1.3 Troisième axe : Circulation des savoirs : savoirs publics/savoirs privés
Il s’agira dans cette session d’étudier la circulation des savoirs entre des lieux ou des espaces inégaux : les rapports de force entre les Etats se jouent aussi au niveau des savoirs. On retrouve la permanence d’une division du travail savant. L’opposition entre le centre qui produit les théories et les périphéries qui collectent les informations n’est en effet pas sans rappeler le clivage entre les savants européens et les informateurs indigènes. Mais cette main mise a aussi généré des stratégies de subversion, avec la logique d'itinérance des intellectuels lettrés au sein des empires[15]. Il sera particulièrement intéressant de se pencher sur les modes d'entrée dans une communauté savante, en prenant en compte les notions de transfert, de traduction, de métissage et d’hybridation.
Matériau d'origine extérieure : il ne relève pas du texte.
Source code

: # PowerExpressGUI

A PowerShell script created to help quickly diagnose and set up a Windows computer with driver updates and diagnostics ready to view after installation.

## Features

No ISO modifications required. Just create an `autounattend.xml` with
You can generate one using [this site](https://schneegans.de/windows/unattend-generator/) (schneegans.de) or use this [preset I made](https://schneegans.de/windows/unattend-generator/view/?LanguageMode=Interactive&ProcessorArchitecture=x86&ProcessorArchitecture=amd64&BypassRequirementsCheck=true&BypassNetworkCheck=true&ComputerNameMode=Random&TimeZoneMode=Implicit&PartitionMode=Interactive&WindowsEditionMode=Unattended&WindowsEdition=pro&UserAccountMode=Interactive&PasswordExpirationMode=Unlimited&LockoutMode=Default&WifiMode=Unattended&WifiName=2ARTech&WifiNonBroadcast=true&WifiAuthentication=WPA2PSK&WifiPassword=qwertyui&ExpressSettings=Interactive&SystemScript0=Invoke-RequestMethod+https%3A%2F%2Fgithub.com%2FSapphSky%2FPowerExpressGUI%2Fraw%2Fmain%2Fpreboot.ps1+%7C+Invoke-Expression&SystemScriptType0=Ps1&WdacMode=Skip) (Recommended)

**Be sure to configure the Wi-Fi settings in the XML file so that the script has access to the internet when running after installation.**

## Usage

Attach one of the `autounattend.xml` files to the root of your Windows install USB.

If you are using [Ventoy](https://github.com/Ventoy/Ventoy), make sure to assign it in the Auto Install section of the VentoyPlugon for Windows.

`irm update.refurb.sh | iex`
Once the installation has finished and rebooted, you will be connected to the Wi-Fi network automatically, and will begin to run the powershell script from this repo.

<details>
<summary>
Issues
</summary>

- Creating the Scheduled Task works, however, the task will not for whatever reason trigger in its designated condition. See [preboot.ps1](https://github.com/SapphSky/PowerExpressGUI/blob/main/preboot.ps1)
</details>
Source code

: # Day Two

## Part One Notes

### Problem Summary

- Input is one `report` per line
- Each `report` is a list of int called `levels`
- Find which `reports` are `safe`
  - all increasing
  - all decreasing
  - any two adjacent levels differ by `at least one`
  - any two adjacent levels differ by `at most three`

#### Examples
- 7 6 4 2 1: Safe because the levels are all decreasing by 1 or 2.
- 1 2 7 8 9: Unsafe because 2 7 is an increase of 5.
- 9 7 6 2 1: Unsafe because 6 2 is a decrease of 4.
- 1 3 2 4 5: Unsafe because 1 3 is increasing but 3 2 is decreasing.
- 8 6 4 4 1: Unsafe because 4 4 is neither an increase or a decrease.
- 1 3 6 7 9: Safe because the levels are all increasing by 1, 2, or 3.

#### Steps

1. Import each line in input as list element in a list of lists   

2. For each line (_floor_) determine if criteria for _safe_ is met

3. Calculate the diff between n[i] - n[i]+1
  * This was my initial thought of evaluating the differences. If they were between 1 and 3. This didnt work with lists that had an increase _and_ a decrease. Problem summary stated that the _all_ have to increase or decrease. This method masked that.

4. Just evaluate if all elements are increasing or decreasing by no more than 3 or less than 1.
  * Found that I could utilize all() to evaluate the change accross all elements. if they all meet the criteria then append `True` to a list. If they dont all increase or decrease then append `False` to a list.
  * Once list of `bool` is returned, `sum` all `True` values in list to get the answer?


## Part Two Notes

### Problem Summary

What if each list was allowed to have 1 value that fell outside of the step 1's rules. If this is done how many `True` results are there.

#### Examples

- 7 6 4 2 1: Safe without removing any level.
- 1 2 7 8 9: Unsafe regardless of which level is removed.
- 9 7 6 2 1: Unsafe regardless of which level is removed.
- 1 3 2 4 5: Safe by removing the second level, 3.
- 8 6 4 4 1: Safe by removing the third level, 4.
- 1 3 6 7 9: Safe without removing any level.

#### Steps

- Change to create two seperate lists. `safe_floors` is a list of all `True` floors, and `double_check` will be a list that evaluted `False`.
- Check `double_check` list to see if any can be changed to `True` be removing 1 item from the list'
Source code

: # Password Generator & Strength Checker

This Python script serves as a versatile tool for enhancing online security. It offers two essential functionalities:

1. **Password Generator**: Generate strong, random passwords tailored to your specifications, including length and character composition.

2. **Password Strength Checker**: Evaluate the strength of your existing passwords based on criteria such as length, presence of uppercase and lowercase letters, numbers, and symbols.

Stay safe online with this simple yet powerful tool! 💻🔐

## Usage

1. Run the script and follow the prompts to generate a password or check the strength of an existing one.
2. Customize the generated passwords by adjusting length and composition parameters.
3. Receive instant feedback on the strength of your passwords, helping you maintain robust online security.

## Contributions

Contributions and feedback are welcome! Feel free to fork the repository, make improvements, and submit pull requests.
Cette circulation des savoirs ne sera pas envisagée uniquement dans les institutions d’enseignement. Il faudra être attentif à ses autres circuits. Parallèlement à la réduction des moyens mis à disposition des universités publiques et à la fermeture de structures d'enseignement supérieur, se développe en effet dans les pays émergents un savoir privé, détenu par des bureaux d'études qui sont parfois les seuls prestataires de formations offertes aux nombreux nouveaux élus locaux. Les contenus transmis, sous couvert d'ingénierie sociale ou politique, véhiculent le plus souvent des conceptions strictement anglo-saxonnes de la démocratie.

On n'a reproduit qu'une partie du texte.